Spousal and Survivor Benefits
How family benefits may work for married, divorced, and widowed people.
Couple example
Assume the husband's full-retirement-age benefit is $2,000 per month and the wife has little or no retirement benefit of her own.
- At her full retirement age, a spouse may qualify for up to approximately 50% of the worker's full-retirement-age amount—about $1,000 in this example.
- Claiming a spousal benefit early may permanently reduce the amount.
- Social Security generally pays the spouse's own retirement benefit first and then adds only enough to reach the higher eligible total.
- The couple's two full benefits are not simply added together as one spousal payment.
Survivor benefits
- Survivor benefits may begin as early as age 60, subject to reduction.
- A surviving spouse may qualify for a percentage of the deceased worker's benefit, potentially up to 100% depending on claiming age and eligibility.

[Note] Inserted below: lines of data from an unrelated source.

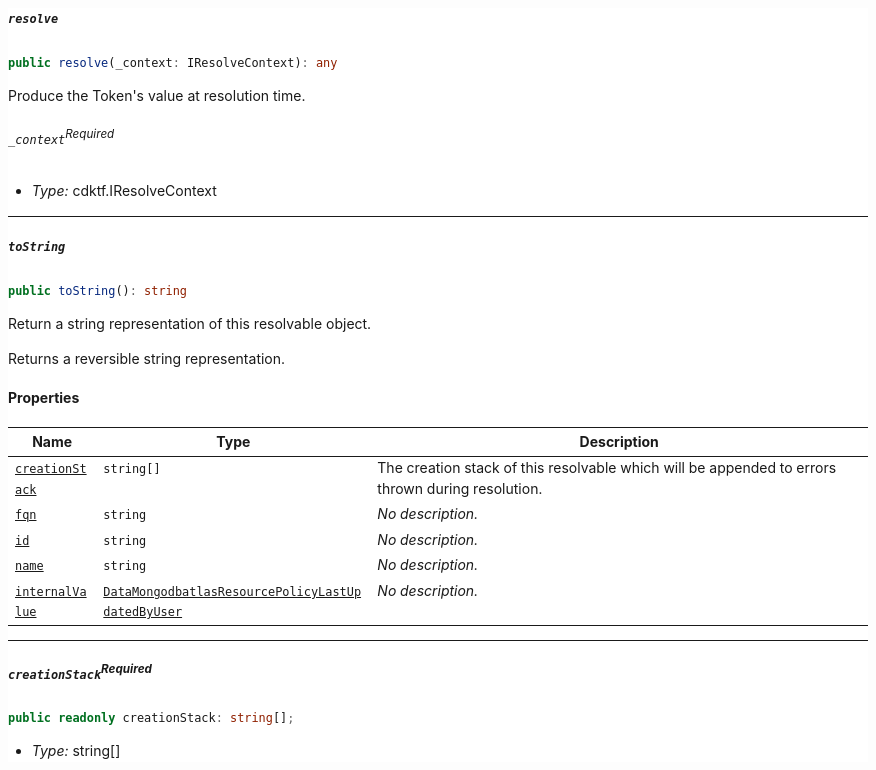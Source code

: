 
##### `resolve` <a name="resolve" id="@cdktf/provider-mongodbatlas.dataMongodbatlasResourcePolicy.DataMongodbatlasResourcePolicyLastUpdatedByUserOutputReference.resolve"></a>

```typescript
public resolve(_context: IResolveContext): any
```

Produce the Token's value at resolution time.

###### `_context`<sup>Required</sup> <a name="_context" id="@cdktf/provider-mongodbatlas.dataMongodbatlasResourcePolicy.DataMongodbatlasResourcePolicyLastUpdatedByUserOutputReference.resolve.parameter._context"></a>

- *Type:* cdktf.IResolveContext

---

##### `toString` <a name="toString" id="@cdktf/provider-mongodbatlas.dataMongodbatlasResourcePolicy.DataMongodbatlasResourcePolicyLastUpdatedByUserOutputReference.toString"></a>

```typescript
public toString(): string
```

Return a string representation of this resolvable object.

Returns a reversible string representation.


#### Properties <a name="Properties" id="Properties"></a>

| **Name** | **Type** | **Description** |
| --- | --- | --- |
| <code><a href="#@cdktf/provider-mongodbatlas.dataMongodbatlasResourcePolicy.DataMongodbatlasResourcePolicyLastUpdatedByUserOutputReference.property.creationStack">creationStack</a></code> | <code>string[]</code> | The creation stack of this resolvable which will be appended to errors thrown during resolution. |
| <code><a href="#@cdktf/provider-mongodbatlas.dataMongodbatlasResourcePolicy.DataMongodbatlasResourcePolicyLastUpdatedByUserOutputReference.property.fqn">fqn</a></code> | <code>string</code> | *No description.* |
| <code><a href="#@cdktf/provider-mongodbatlas.dataMongodbatlasResourcePolicy.DataMongodbatlasResourcePolicyLastUpdatedByUserOutputReference.property.id">id</a></code> | <code>string</code> | *No description.* |
| <code><a href="#@cdktf/provider-mongodbatlas.dataMongodbatlasResourcePolicy.DataMongodbatlasResourcePolicyLastUpdatedByUserOutputReference.property.name">name</a></code> | <code>string</code> | *No description.* |
| <code><a href="#@cdktf/provider-mongodbatlas.dataMongodbatlasResourcePolicy.DataMongodbatlasResourcePolicyLastUpdatedByUserOutputReference.property.internalValue">internalValue</a></code> | <code><a href="#@cdktf/provider-mongodbatlas.dataMongodbatlasResourcePolicy.DataMongodbatlasResourcePolicyLastUpdatedByUser">DataMongodbatlasResourcePolicyLastUpdatedByUser</a></code> | *No description.* |

---

##### `creationStack`<sup>Required</sup> <a name="creationStack" id="@cdktf/provider-mongodbatlas.dataMongodbatlasResourcePolicy.DataMongodbatlasResourcePolicyLastUpdatedByUserOutputReference.property.creationStack"></a>

```typescript
public readonly creationStack: string[];
```

- *Type:* string[]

- The survivor generally receives the higher applicable benefit, not two full checks.
- The higher earner's claiming decision can affect future survivor income.

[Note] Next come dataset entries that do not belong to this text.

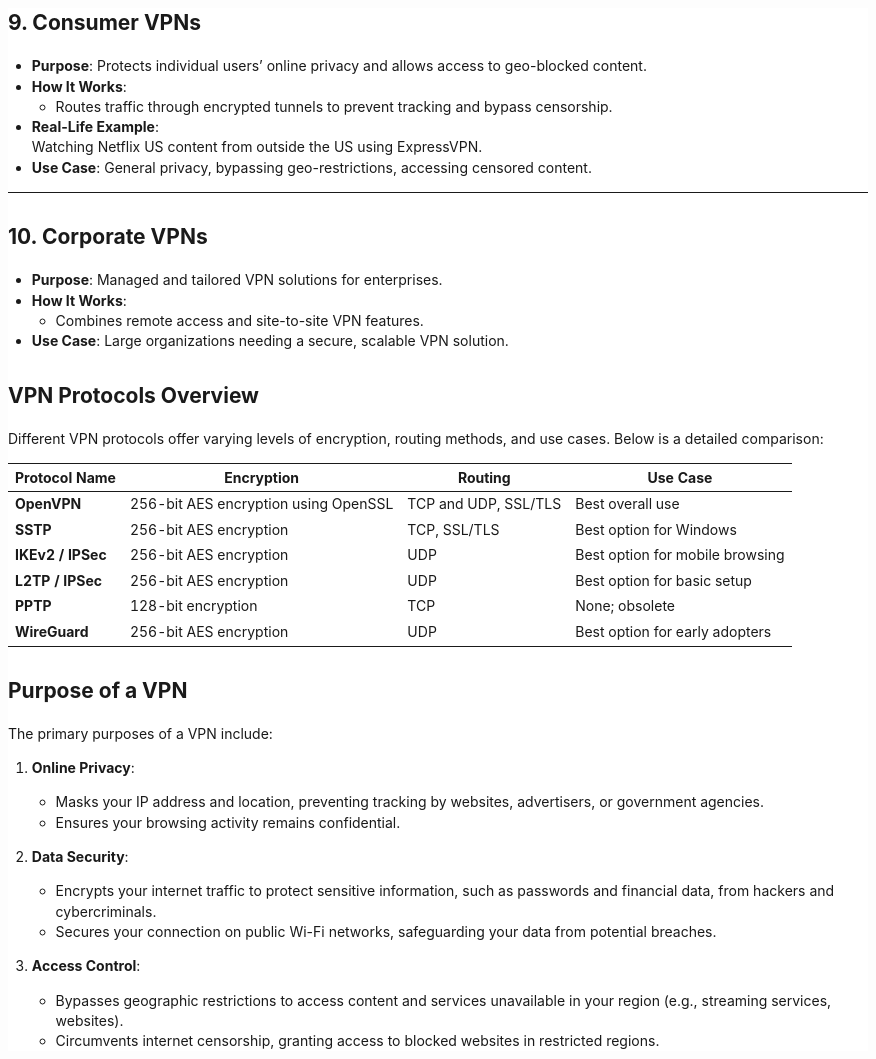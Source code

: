 
## 9. Consumer VPNs
- **Purpose**: Protects individual users’ online privacy and allows access to geo-blocked content.
- **How It Works**:
  - Routes traffic through encrypted tunnels to prevent tracking and bypass censorship.
- **Real-Life Example**:  
  Watching Netflix US content from outside the US using ExpressVPN.
- **Use Case**: General privacy, bypassing geo-restrictions, accessing censored content.

---

## 10. Corporate VPNs
- **Purpose**: Managed and tailored VPN solutions for enterprises.
- **How It Works**:
  - Combines remote access and site-to-site VPN features.
- **Use Case**: Large organizations needing a secure, scalable VPN solution.

## VPN Protocols Overview
Different VPN protocols offer varying levels of encryption, routing methods, and use cases. Below is a detailed comparison:

| **Protocol Name** | **Encryption**                       | **Routing**  | **Use Case**                  |
|--------------------|--------------------------------------|--------------|--------------------------------|
| **OpenVPN**        | 256-bit AES encryption using OpenSSL| TCP and UDP, SSL/TLS | Best overall use              |
| **SSTP**           | 256-bit AES encryption             | TCP, SSL/TLS | Best option for Windows        |
| **IKEv2 / IPSec**  | 256-bit AES encryption             | UDP          | Best option for mobile browsing|
| **L2TP / IPSec**   | 256-bit AES encryption             | UDP          | Best option for basic setup    |
| **PPTP**           | 128-bit encryption                 | TCP          | None; obsolete                 |
| **WireGuard**      | 256-bit AES encryption             | UDP          | Best option for early adopters |

## Purpose of a VPN

The primary purposes of a VPN include:

1. **Online Privacy**:
   - Masks your IP address and location, preventing tracking by websites, advertisers, or government agencies.
   - Ensures your browsing activity remains confidential.

2. **Data Security**:
   - Encrypts your internet traffic to protect sensitive information, such as passwords and financial data, from hackers and cybercriminals.
   - Secures your connection on public Wi-Fi networks, safeguarding your data from potential breaches.

3. **Access Control**:
   - Bypasses geographic restrictions to access content and services unavailable in your region (e.g., streaming services, websites).
   - Circumvents internet censorship, granting access to blocked websites in restricted regions.
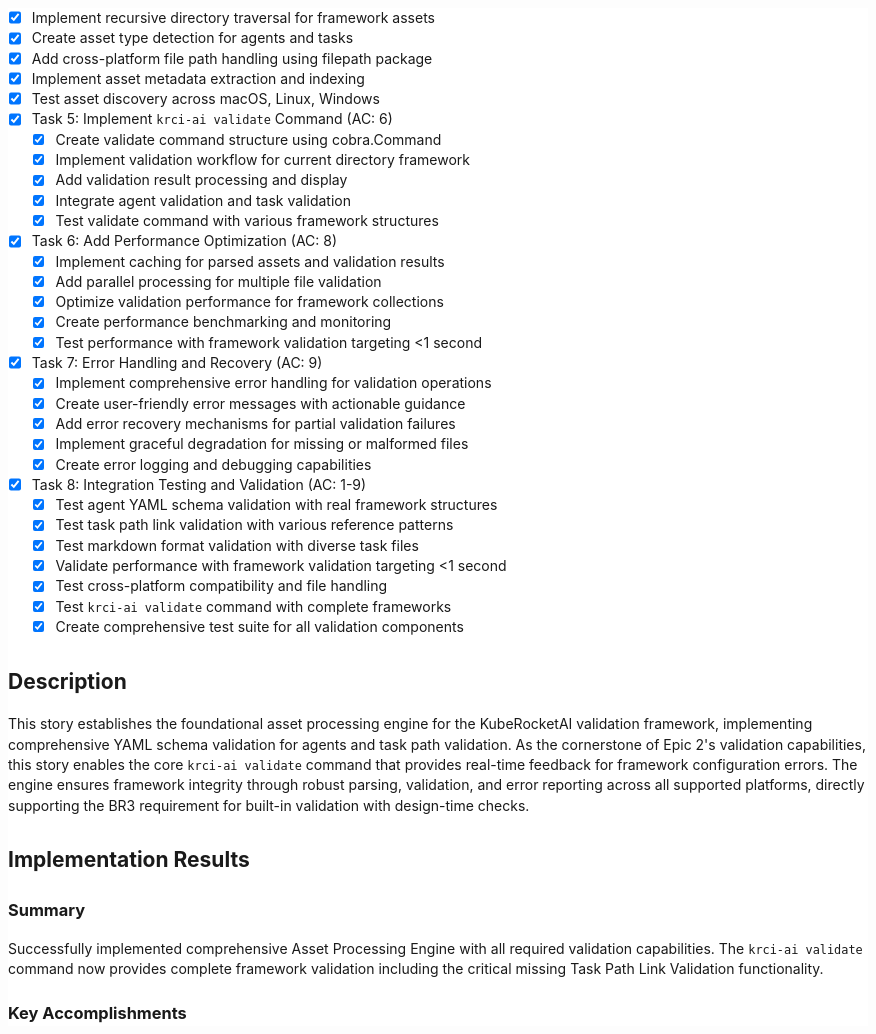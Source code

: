   - [x] Implement recursive directory traversal for framework assets
  - [x] Create asset type detection for agents and tasks
  - [x] Add cross-platform file path handling using filepath package
  - [x] Implement asset metadata extraction and indexing
  - [x] Test asset discovery across macOS, Linux, Windows
- [x] Task 5: Implement `krci-ai validate` Command (AC: 6)
  - [x] Create validate command structure using cobra.Command
  - [x] Implement validation workflow for current directory framework
  - [x] Add validation result processing and display
  - [x] Integrate agent validation and task validation
  - [x] Test validate command with various framework structures
- [x] Task 6: Add Performance Optimization (AC: 8)
  - [x] Implement caching for parsed assets and validation results
  - [x] Add parallel processing for multiple file validation
  - [x] Optimize validation performance for framework collections
  - [x] Create performance benchmarking and monitoring
  - [x] Test performance with framework validation targeting <1 second
- [x] Task 7: Error Handling and Recovery (AC: 9)
  - [x] Implement comprehensive error handling for validation operations
  - [x] Create user-friendly error messages with actionable guidance
  - [x] Add error recovery mechanisms for partial validation failures
  - [x] Implement graceful degradation for missing or malformed files
  - [x] Create error logging and debugging capabilities
- [x] Task 8: Integration Testing and Validation (AC: 1-9)
  - [x] Test agent YAML schema validation with real framework structures
  - [x] Test task path link validation with various reference patterns
  - [x] Test markdown format validation with diverse task files
  - [x] Validate performance with framework validation targeting <1 second
  - [x] Test cross-platform compatibility and file handling
  - [x] Test `krci-ai validate` command with complete frameworks
  - [x] Create comprehensive test suite for all validation components

## Description

This story establishes the foundational asset processing engine for the KubeRocketAI validation framework, implementing comprehensive YAML schema validation for agents and task path validation. As the cornerstone of Epic 2's validation capabilities, this story enables the core `krci-ai validate` command that provides real-time feedback for framework configuration errors. The engine ensures framework integrity through robust parsing, validation, and error reporting across all supported platforms, directly supporting the BR3 requirement for built-in validation with design-time checks.

## Implementation Results

### Summary

Successfully implemented comprehensive Asset Processing Engine with all required validation capabilities. The `krci-ai validate` command now provides complete framework validation including the critical missing Task Path Link Validation functionality.

### Key Accomplishments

Divorce, remarriage, and switching strategies
A divorced spouse may qualify on a former spouse's record if marriage-duration and other requirements are met. Spousal benefits commonly require a marriage lasting at least 10 years for divorced-spouse eligibility. Remarriage can affect eligibility differently for divorced-spouse and survivor benefits, and age at remarriage may matter.

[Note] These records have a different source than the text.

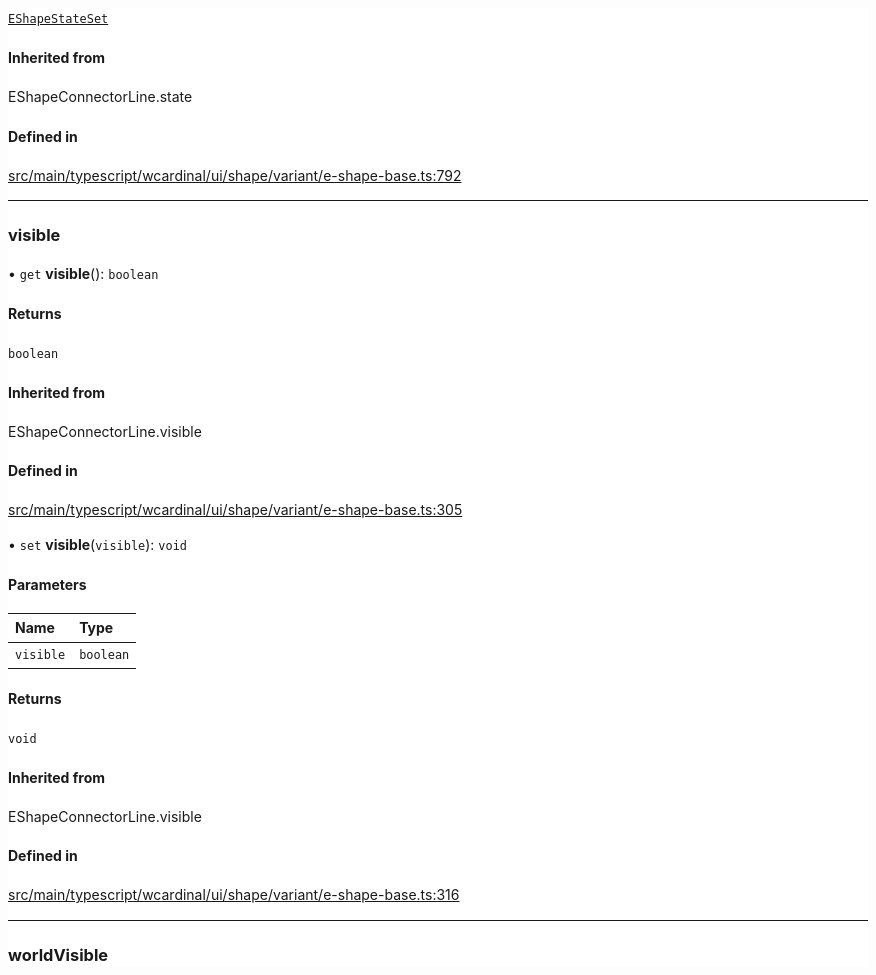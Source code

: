 [`EShapeStateSet`](../interfaces/EShapeStateSet.md)

#### Inherited from

EShapeConnectorLine.state

#### Defined in

[src/main/typescript/wcardinal/ui/shape/variant/e-shape-base.ts:792](https://github.com/winter-cardinal/winter-cardinal-ui/blob/v0.442.0/src/main/typescript/wcardinal/ui/shape/variant/e-shape-base.ts#L792)

___

### visible

• `get` **visible**(): `boolean`

#### Returns

`boolean`

#### Inherited from

EShapeConnectorLine.visible

#### Defined in

[src/main/typescript/wcardinal/ui/shape/variant/e-shape-base.ts:305](https://github.com/winter-cardinal/winter-cardinal-ui/blob/v0.442.0/src/main/typescript/wcardinal/ui/shape/variant/e-shape-base.ts#L305)

• `set` **visible**(`visible`): `void`

#### Parameters

| Name | Type |
| :------ | :------ |
| `visible` | `boolean` |

#### Returns

`void`

#### Inherited from

EShapeConnectorLine.visible

#### Defined in

[src/main/typescript/wcardinal/ui/shape/variant/e-shape-base.ts:316](https://github.com/winter-cardinal/winter-cardinal-ui/blob/v0.442.0/src/main/typescript/wcardinal/ui/shape/variant/e-shape-base.ts#L316)

___

### worldVisible
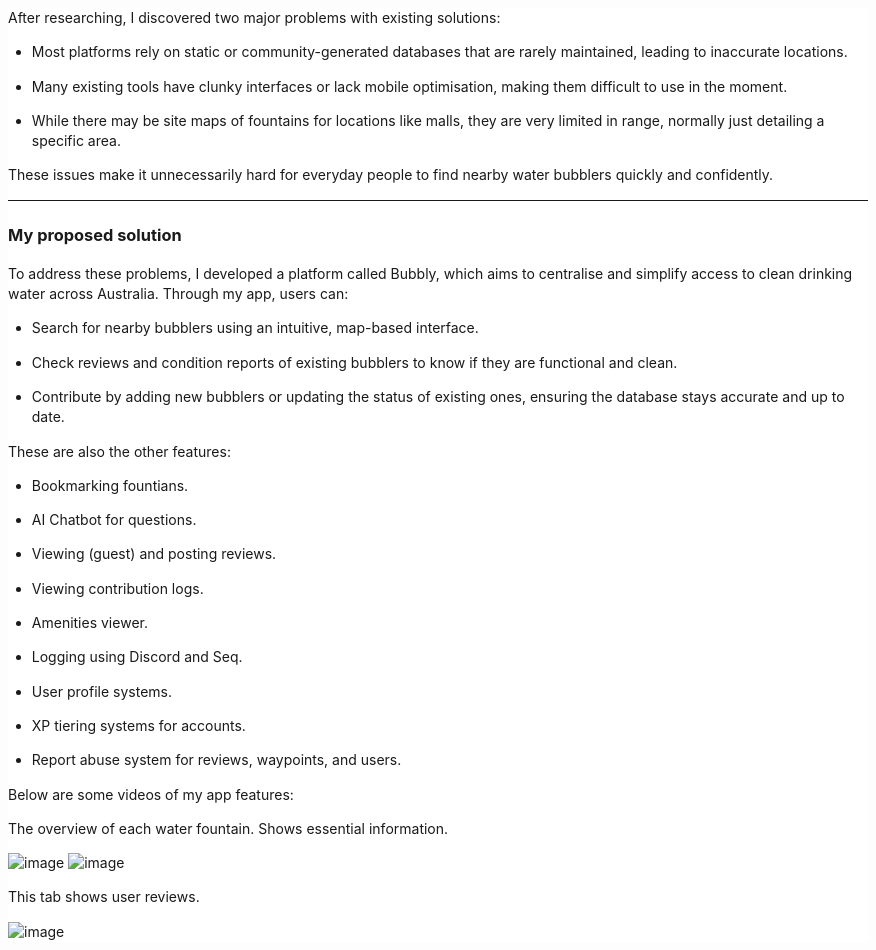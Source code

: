 After researching, I discovered two major problems with existing solutions:

- Most platforms rely on static or community-generated databases that are rarely maintained, leading to inaccurate locations.

- Many existing tools have clunky interfaces or lack mobile optimisation, making them difficult to use in the moment.

- While there may be site maps of fountains for locations like malls, they are very limited in range, normally just detailing a specific area.

These issues make it unnecessarily hard for everyday people to find nearby water bubblers quickly and confidently.

----

### My proposed solution

To address these problems, I developed a platform called Bubbly, which aims to centralise and simplify access to clean drinking water across Australia. Through my app, users can:

- Search for nearby bubblers using an intuitive, map-based interface.

- Check reviews and condition reports of existing bubblers to know if they are functional and clean.

- Contribute by adding new bubblers or updating the status of existing ones, ensuring the database stays accurate and up to date.

These are also the other features:

- Bookmarking fountians.
  
- AI Chatbot for questions.
  
- Viewing (guest) and posting reviews.
  
- Viewing contribution logs.
  
- Amenities viewer.
  
- Logging using Discord and Seq.
  
- User profile systems.
  
- XP tiering systems for accounts.

- Report abuse system for reviews, waypoints, and users.

Below are some videos of my app features:

The overview of each water fountain. Shows essential information.

<img width="2000" height="1500" alt="image" src="https://github.com/user-attachments/assets/839c6cac-2a0c-4aee-a7ef-c0957fd1a107" />

<img width="399" height="754" alt="image" src="https://github.com/user-attachments/assets/2b6cb4a3-f880-435b-85bc-9e761d119e5b" />

This tab shows user reviews.

<img width="412" height="746" alt="image" src="https://github.com/user-attachments/assets/f167da5b-4534-46ed-b19a-d7c7c9297cf9" />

In some situations, a person may claim one type of benefit first and later switch to another, such as moving between a personal retirement benefit and a survivor benefit. The rules are highly situation-specific.
Benefits for children and caregivers
Dependent children may qualify in some situations, and a surviving spouse caring for the deceased worker's eligible child may have additional benefit rights. Eligibility can depend on the child's age, disability status, and family circumstances.
Why survivor-income planning matters
Women often live longer on average and are frequently the surviving spouse, which makes survivor-income planning especially important. That does not mean every woman or couple has the same lifespan. Planning should consider health, age differences, family longevity, other income, and the higher earner's claiming decision.